There was plenty of time to contemplate the massive chandelier in the room where we were waiting to see China’s leaders parade before us this morning. Not to mention the wood paneling and the fake Qing (or maybe Ming) painting – the standard decor of the inner sanctums of the Great Hall of the People.

The seven men in suits who finally walked across the stage like beauty queens (or, as cynical American friends said, like a perp walk) were 45 minutes late.

First surprise: “Ladies and gentlemen, friends, good morning. Sorry to have kept you waiting…” said the new general secretary of the Chinese Communist Party, Xi Jinping. It was, he said, “a great pleasure to meet friends from the press,” and he thanked us for our “dedication and hard work” in covering the 18th Party Congress.

It was a bit of a shock. Outgoing President Hu Jintao, who walked like a robot and talked like a speak-your-weight machine, never apologised to the media for anything let alone thanked us.

Xi, who waved and smiled, clearly wanted to set a new tone. It doesn’t mean that anything important is going to change, but it does signify that he will project a different persona from the stiff and formal Hu. He acknowledged that the party is “out of touch with the people”, highlighting corruption and “undue emphasis on formalities and bureaucracy.”

There are seven members of the new standing committee instead of the normal nine, apparently to streamline decision-making.

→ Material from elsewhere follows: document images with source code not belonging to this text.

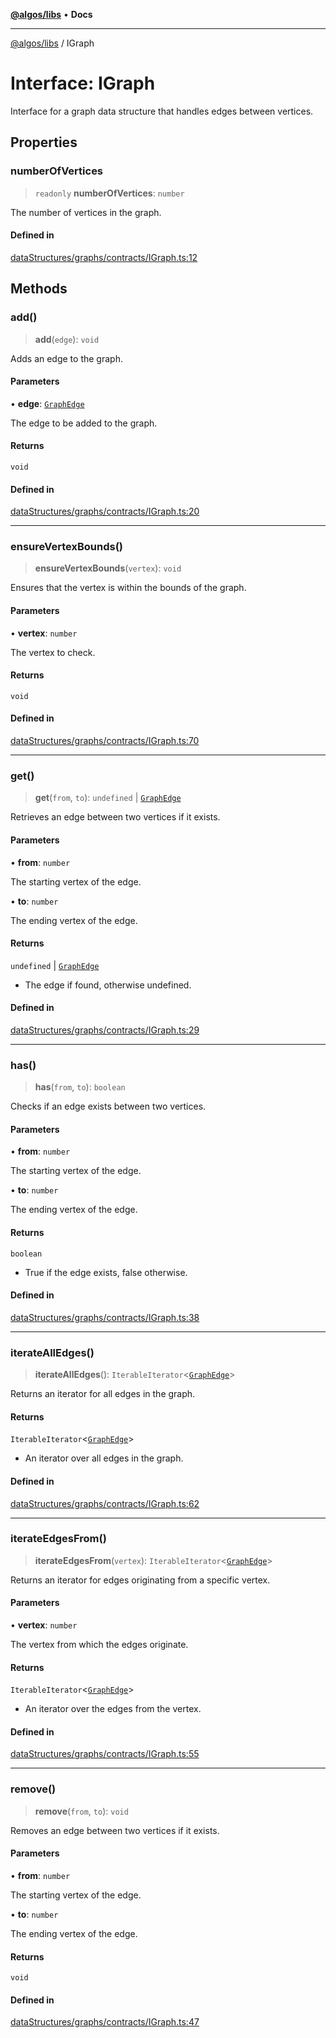 [**@algos/libs**](../README.md) • **Docs**

***

[@algos/libs](../globals.md) / IGraph

# Interface: IGraph

Interface for a graph data structure that handles edges between vertices.

## Properties

### numberOfVertices

> `readonly` **numberOfVertices**: `number`

The number of vertices in the graph.

#### Defined in

[dataStructures/graphs/contracts/IGraph.ts:12](https://github.com/vladbasin/algos/blob/fda865971d7b618faddb3d2c9e423105a63674ca/libs/algos/src/lib/dataStructures/graphs/contracts/IGraph.ts#L12)

## Methods

### add()

> **add**(`edge`): `void`

Adds an edge to the graph.

#### Parameters

• **edge**: [`GraphEdge`](../classes/GraphEdge.md)

The edge to be added to the graph.

#### Returns

`void`

#### Defined in

[dataStructures/graphs/contracts/IGraph.ts:20](https://github.com/vladbasin/algos/blob/fda865971d7b618faddb3d2c9e423105a63674ca/libs/algos/src/lib/dataStructures/graphs/contracts/IGraph.ts#L20)

***

### ensureVertexBounds()

> **ensureVertexBounds**(`vertex`): `void`

Ensures that the vertex is within the bounds of the graph.

#### Parameters

• **vertex**: `number`

The vertex to check.

#### Returns

`void`

#### Defined in

[dataStructures/graphs/contracts/IGraph.ts:70](https://github.com/vladbasin/algos/blob/fda865971d7b618faddb3d2c9e423105a63674ca/libs/algos/src/lib/dataStructures/graphs/contracts/IGraph.ts#L70)

***

### get()

> **get**(`from`, `to`): `undefined` \| [`GraphEdge`](../classes/GraphEdge.md)

Retrieves an edge between two vertices if it exists.

#### Parameters

• **from**: `number`

The starting vertex of the edge.

• **to**: `number`

The ending vertex of the edge.

#### Returns

`undefined` \| [`GraphEdge`](../classes/GraphEdge.md)

- The edge if found, otherwise undefined.

#### Defined in

[dataStructures/graphs/contracts/IGraph.ts:29](https://github.com/vladbasin/algos/blob/fda865971d7b618faddb3d2c9e423105a63674ca/libs/algos/src/lib/dataStructures/graphs/contracts/IGraph.ts#L29)

***

### has()

> **has**(`from`, `to`): `boolean`

Checks if an edge exists between two vertices.

#### Parameters

• **from**: `number`

The starting vertex of the edge.

• **to**: `number`

The ending vertex of the edge.

#### Returns

`boolean`

- True if the edge exists, false otherwise.

#### Defined in

[dataStructures/graphs/contracts/IGraph.ts:38](https://github.com/vladbasin/algos/blob/fda865971d7b618faddb3d2c9e423105a63674ca/libs/algos/src/lib/dataStructures/graphs/contracts/IGraph.ts#L38)

***

### iterateAllEdges()

> **iterateAllEdges**(): `IterableIterator`\<[`GraphEdge`](../classes/GraphEdge.md)\>

Returns an iterator for all edges in the graph.

#### Returns

`IterableIterator`\<[`GraphEdge`](../classes/GraphEdge.md)\>

- An iterator over all edges in the graph.

#### Defined in

[dataStructures/graphs/contracts/IGraph.ts:62](https://github.com/vladbasin/algos/blob/fda865971d7b618faddb3d2c9e423105a63674ca/libs/algos/src/lib/dataStructures/graphs/contracts/IGraph.ts#L62)

***

### iterateEdgesFrom()

> **iterateEdgesFrom**(`vertex`): `IterableIterator`\<[`GraphEdge`](../classes/GraphEdge.md)\>

Returns an iterator for edges originating from a specific vertex.

#### Parameters

• **vertex**: `number`

The vertex from which the edges originate.

#### Returns

`IterableIterator`\<[`GraphEdge`](../classes/GraphEdge.md)\>

- An iterator over the edges from the vertex.

#### Defined in

[dataStructures/graphs/contracts/IGraph.ts:55](https://github.com/vladbasin/algos/blob/fda865971d7b618faddb3d2c9e423105a63674ca/libs/algos/src/lib/dataStructures/graphs/contracts/IGraph.ts#L55)

***

### remove()

> **remove**(`from`, `to`): `void`

Removes an edge between two vertices if it exists.

#### Parameters

• **from**: `number`

The starting vertex of the edge.

• **to**: `number`

The ending vertex of the edge.

#### Returns

`void`

#### Defined in

[dataStructures/graphs/contracts/IGraph.ts:47](https://github.com/vladbasin/algos/blob/fda865971d7b618faddb3d2c9e423105a63674ca/libs/algos/src/lib/dataStructures/graphs/contracts/IGraph.ts#L47)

I found myself checking the ties – one blue, the rest red, two with stripes. Hair – all dyed black despite being in their 60s. Glasses. Identikit suits.

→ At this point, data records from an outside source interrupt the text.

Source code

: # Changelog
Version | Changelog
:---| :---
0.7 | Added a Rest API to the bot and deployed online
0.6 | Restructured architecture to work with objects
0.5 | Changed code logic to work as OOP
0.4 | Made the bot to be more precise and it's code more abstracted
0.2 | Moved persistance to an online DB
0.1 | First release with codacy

Zhang Dejiang trained as an economist in North Korea (it’s OK – he’s not in charge of the economy). Until now Liu Yunshan was in charge of propaganda and censorship – maybe he was the one who decided to put an internet block on the phrase “18th Party Congress” thus ensuring that the Chinese people, whom the party is meant to represent, couldn’t find out about it.

Xi Jinping’s name was also blocked, presumably so people couldn’t read or say anything untoward about him. (It’s been unblocked now he’s taken office.) The Chinese system the complete reverse of ours. These days we seem to know the tiniest details about our politicians, but in China, people know virtually nothing about their leaders, nor the process by which they assume power.

As I walked out of the Great Hall of the People, I wondered what would happen in ten years’ time when the next leadership change is due to take place.  Will the Communist Party elite still horse-trade amongst themselves behind the high walls of Zhongnanhai, where the Emperors dwelt before them? Or will Chinese people start to demand a say?

From his vantage point over the gate into the Forbidden City, Mao Tse-Tung stared down over an almost empty Tiananmen Square. China’s current leaders have none of his charisma or ruthlessness. Nor do they share his ideology. Their’s is just a simple determination to stay in power.